--- DATA EXTRACTS Enclosed Below ---

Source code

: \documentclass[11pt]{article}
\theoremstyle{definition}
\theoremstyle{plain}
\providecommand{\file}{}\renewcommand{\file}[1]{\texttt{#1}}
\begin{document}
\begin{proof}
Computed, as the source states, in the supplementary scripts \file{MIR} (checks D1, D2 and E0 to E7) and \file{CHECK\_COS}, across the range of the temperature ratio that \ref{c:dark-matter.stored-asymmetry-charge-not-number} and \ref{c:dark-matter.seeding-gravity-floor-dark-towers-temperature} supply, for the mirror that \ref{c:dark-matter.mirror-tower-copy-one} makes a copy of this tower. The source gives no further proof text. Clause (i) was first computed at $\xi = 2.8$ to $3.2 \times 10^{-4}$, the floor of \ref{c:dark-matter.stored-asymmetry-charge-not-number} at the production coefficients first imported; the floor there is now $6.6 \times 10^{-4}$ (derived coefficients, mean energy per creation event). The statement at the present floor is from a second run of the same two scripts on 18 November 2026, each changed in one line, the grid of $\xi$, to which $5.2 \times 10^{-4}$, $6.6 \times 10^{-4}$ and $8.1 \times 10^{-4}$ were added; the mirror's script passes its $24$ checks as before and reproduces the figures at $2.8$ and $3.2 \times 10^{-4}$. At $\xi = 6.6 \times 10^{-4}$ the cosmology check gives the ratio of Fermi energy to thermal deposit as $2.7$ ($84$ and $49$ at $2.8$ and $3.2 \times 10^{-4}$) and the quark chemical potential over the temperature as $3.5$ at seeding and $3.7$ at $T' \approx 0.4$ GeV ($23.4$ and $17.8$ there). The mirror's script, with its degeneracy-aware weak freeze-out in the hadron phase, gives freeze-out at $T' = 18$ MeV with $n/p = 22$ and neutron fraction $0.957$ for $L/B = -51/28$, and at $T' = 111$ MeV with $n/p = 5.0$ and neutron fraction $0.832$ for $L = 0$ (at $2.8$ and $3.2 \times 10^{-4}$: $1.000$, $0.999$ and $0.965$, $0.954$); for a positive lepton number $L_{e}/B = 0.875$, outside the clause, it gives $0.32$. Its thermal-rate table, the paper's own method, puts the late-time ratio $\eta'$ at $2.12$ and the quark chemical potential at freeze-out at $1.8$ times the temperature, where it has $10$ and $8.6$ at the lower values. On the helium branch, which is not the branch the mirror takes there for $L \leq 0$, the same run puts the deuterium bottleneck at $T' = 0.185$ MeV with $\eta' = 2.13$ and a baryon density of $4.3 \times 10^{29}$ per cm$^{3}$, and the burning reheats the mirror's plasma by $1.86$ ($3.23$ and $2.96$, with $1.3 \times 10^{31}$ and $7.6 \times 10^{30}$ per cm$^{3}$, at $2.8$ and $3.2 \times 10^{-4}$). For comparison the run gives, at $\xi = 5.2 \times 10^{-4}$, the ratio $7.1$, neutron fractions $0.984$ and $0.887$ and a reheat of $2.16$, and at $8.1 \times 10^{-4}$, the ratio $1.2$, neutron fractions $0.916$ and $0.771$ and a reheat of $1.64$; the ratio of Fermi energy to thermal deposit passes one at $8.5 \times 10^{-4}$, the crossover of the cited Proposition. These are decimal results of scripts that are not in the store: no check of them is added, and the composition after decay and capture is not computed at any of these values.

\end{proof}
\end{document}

--- End of Enclosed DATA EXTRACTS ---

[TASK TO CARRY OUT]
Now copy each line of the entries that mentions "theoremstyle".

[EXERCISE ANSWER]
\theoremstyle{definition}
\theoremstyle{plain}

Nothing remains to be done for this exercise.